Most catalytic converter cleaners are designed as a sort of a fuel additive. As they are just poured into the fuel tank, the whole procedure is as simple as it gets. Just fill up your fuel tank, and then empty in the whole bottle of cleaner. Most cleaner manufacturers state to drive your car normally until the most of the tank is used.
Yet, we strongly recommend that you take several longer trips for a better effect. Motor-ways or mountain roads are perfect for this application. This is because the higher engine loads will ensure constant high exhaust temperatures. However, avoid driving in high revs for a prolonged period during the cleaning process. A high exhaust gas flow rate combined n with the cleaner may overheat the catalytic converter.

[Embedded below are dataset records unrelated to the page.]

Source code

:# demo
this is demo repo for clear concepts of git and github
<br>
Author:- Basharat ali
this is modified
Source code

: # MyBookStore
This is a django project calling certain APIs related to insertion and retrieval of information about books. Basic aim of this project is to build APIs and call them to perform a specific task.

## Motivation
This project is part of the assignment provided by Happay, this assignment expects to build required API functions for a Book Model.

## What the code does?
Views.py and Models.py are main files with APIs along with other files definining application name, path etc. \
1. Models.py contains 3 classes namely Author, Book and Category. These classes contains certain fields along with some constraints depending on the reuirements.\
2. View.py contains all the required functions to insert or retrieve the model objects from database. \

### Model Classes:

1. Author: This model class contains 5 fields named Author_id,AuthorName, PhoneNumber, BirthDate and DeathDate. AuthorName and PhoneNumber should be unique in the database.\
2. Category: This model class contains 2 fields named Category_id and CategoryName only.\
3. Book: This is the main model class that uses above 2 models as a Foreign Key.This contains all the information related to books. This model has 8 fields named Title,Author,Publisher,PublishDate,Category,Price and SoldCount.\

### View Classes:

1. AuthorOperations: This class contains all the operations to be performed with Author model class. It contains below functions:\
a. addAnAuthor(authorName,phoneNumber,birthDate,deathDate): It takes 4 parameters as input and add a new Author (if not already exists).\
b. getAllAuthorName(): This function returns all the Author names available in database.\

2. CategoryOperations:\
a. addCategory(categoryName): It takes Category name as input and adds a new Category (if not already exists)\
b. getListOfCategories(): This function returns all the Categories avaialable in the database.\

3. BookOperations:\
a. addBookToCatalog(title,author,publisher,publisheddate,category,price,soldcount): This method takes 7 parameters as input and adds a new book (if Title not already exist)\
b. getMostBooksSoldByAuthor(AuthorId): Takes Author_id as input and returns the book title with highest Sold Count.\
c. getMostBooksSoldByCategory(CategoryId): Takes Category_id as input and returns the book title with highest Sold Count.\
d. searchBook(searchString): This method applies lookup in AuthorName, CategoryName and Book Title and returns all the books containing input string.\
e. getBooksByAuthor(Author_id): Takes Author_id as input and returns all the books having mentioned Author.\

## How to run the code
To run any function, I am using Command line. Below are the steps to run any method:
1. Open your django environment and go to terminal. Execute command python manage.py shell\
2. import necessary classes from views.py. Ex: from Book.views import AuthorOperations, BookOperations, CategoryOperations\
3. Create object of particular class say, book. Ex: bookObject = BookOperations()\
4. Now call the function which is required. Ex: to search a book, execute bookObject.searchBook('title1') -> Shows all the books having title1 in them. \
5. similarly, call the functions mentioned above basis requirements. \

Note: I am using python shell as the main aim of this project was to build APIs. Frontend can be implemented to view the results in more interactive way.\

A bit of tech stuff for the end
First of all, let’s see what is a catalyst. This is a substance that causes or accelerates a chemical reaction without itself being affected. Catalysts take part in the reactions, but are neither reactants or products of the reaction they catalyze. That explains why the catalytic converter should last as long as a car.
Any catalytic converter has four main components:
- Casing – this is an elongated metal cylindrical container. It holds the catalyst support, and it is thermally insulated from the outside.
- Catalyst support – inside the casing there is mesh core that looks like a honeycomb. This is called a or a substrate, and it carries the catalyst. This core is made either out of ceramic or out of metal.
- Washcoat – carries the catalyst material which is suspended in it. This is used to dispense it over the catalyst support and achieve larger contact surface.
- Catalytic layer – it is made from elements that trigger an redox reaction that converts pollutants and toxic gases into less harmful ones. Metals usually used as catalyst are platinum, palladium or rhodium..
There are two main types of catalytic converters:
- Two-way or oxidation catalytic converter reduces the amount of carbon monoxide and hydrocarbons. They are used in diesel powered cars, as well as in older gasoline cars.
- Three-way catalytic converter reduce the amount of nitrogen oxides, as well as the amount of carbon monoxide and hydrocarbons. They are used in all modern gasoline powered cars.
So, what causes damage to your catalytic converter, making it inefficient? Before we get to that, it is important to distinguish two main failure types:
- melted or collapsed core: This happens as a result of a extreme temperature within a catalytic, and it is caused by misfire or excessive oil consumption. Unfortunately, such damage cannot be repaired, and the only option is a replacement.
- clogged up catalytic converter: Here you will have a core that is still good, but is covered with a carbon build-up. This reduces the surface for the exhaust gas comes in contact with catalyst. There are several situations that can cause a carbon build-up, ranging from driving habits to an engine that doesn’t run well. Whatever the cause, you can still restore it by cleaning.
What can cause catalytic converter failure?
- Poor fuel quality
- Leaded gasoline usage
- Dirty fuel injectors
- Engine that runs rich
- High oil consumption
- Poor car maintenance
- Frequent short trips
If you have anything of mentioned above, you should consider cleaning your catalytic converter. This goes even if you don’t experience any symptoms, as the prevention is the best cure when it comes to emission control.